Jornal Tribuna Ribeirão

Uso de cheques cai 93,4% em 26 anos

EBC/DIVULGAÇÃO

Em mais um ano de que­da, o uso de cheques caiu 23,7% no Brasil em 2021 na comparação com o ano ante­rior, de acordo com levanta­mento divulgado nesta sex­ta-feira, 14 de janeiro, pela Federação Brasileira de Ban­cos (Febraban). Foram com­pensados 218,9 milhões de cheques no ano passado, com valor total de R$ 667 bilhões, 0,22% menor que o registra­do em 2020.

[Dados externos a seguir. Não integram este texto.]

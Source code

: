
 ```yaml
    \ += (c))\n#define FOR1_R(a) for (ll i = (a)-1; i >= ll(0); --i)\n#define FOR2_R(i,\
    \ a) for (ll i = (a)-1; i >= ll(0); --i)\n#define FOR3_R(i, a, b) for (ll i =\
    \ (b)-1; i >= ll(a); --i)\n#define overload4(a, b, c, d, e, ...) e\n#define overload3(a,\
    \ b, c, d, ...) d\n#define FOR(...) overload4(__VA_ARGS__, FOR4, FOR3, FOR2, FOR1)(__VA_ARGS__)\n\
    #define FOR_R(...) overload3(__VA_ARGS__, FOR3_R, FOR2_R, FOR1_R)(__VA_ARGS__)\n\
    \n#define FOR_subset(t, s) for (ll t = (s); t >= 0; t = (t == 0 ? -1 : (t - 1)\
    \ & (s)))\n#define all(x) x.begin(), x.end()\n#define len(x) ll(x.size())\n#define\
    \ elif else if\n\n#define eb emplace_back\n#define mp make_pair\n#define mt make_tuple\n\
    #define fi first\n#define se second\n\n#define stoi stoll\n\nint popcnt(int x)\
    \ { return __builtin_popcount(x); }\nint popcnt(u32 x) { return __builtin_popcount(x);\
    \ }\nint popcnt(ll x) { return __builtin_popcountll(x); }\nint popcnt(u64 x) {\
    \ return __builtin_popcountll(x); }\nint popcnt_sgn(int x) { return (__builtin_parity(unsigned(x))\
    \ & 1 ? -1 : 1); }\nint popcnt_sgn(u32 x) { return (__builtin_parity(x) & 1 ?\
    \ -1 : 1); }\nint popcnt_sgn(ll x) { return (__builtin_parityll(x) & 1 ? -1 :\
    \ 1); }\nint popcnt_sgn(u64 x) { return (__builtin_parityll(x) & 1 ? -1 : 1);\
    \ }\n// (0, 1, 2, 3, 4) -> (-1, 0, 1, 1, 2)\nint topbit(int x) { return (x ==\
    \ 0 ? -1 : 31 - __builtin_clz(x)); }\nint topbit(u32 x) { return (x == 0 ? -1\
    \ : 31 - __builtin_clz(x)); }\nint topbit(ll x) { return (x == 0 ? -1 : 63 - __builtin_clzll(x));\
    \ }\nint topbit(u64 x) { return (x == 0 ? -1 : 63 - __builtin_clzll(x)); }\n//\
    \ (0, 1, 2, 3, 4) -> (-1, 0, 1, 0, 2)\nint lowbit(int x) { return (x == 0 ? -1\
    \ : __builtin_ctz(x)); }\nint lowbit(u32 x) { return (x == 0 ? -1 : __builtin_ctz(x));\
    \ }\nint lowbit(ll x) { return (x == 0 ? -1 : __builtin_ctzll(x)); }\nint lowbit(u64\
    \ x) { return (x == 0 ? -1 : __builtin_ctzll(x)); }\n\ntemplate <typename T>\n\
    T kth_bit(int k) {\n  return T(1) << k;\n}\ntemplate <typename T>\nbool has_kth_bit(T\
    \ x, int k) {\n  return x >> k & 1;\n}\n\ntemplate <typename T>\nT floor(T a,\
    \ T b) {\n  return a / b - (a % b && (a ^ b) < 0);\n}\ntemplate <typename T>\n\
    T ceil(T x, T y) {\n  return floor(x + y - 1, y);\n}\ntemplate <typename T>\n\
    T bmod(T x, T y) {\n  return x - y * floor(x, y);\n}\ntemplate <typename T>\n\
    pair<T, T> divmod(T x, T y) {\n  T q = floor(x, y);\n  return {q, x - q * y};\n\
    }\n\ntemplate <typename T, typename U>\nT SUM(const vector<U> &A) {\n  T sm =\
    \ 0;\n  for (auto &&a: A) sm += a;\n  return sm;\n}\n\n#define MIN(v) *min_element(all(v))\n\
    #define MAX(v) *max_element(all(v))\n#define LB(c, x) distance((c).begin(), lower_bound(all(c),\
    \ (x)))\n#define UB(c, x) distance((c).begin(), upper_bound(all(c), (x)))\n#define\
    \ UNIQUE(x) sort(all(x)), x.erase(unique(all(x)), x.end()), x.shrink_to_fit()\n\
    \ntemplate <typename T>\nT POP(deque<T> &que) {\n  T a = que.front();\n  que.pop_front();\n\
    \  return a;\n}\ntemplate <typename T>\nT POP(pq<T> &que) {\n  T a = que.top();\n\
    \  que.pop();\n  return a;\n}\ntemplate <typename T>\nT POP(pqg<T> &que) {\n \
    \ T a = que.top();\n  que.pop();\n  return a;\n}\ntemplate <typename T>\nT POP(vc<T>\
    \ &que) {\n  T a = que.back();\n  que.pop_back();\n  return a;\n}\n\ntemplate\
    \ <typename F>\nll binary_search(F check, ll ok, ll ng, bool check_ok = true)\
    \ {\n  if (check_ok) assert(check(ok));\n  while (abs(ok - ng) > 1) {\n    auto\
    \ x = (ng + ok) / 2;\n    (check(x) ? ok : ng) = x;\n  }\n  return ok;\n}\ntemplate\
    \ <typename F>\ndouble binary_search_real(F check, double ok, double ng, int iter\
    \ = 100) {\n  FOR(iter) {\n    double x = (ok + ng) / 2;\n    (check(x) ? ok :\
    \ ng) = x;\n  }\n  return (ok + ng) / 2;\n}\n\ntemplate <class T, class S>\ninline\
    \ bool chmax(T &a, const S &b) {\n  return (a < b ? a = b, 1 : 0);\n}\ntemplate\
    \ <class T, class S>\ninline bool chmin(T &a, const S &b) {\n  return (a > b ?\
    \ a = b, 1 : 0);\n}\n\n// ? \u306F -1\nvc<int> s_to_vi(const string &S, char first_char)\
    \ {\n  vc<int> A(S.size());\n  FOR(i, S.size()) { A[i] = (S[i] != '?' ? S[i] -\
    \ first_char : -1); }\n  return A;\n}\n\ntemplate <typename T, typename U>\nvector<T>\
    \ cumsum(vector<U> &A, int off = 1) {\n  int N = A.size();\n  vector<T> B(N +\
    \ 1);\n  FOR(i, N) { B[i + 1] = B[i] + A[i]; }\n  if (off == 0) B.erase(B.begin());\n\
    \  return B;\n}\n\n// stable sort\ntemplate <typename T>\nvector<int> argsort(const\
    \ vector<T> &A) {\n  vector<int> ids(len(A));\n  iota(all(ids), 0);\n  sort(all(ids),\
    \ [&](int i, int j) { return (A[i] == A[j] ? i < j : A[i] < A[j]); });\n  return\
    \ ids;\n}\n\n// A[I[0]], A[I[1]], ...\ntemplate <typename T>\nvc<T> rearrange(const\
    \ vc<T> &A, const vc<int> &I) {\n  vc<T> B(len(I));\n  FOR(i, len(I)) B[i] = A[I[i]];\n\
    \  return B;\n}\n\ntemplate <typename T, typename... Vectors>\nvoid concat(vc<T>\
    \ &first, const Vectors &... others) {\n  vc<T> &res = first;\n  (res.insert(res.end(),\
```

O total de cheques com­pensados no ano passado representa uma fração dos 3,3 bilhões compensados no país em 1995, primeiro ano da série e também o que teve a maior quantidade de docu­mentos compensados. Em 26 anos, o número caiu 93,4%, diante do avanço de meios eletrônicos de pagamento. Ao longo do período, as es­tatísticas compiladas pela Febraban a partir do Serviço de Compensação de Cheques (Compe) mostram quedas em quase todos os anos, com poucas exceções.

“As estatísticas divulgadas pela Febraban revelam que o cliente bancário tem deixado, cada vez mais, de usar cheques, e optado por outros meios de pagamento, em especial os canais digitais (internet e mo­bile banking), que atualmente são responsáveis por 67% de todas as transações feitas no país, segundo a última edição da Pesquisa Febraban de Tec­nologia Bancária”, diz Walter Faria, diretor adjunto de ser­viços da entidade.

Em comparação, no pri­meiro ano de funcionamento do Pix, sistema de pagamen­tos instantâneos colocado no ar pelo Banco Central em no­vembro de 2020, foram sete bi­lhões de transações, com volu­me financeiro de R$ 4 trilhões. A última edição do Radar Fe­braban mostrou que 71% dos brasileiros já utilizam o Pix.

A menor utilização dos cheques também levou a uma redução de outros números relacionados ao meio de pa­gamento. Em 2021, foram devolvidos 18,6 milhões de cheques, queda também de 23,7% em relação ao ano an­terior. O total de cheques sem fundos caiu de 15,2 milhões para 13,6 milhões entre 2020 e o ano passado.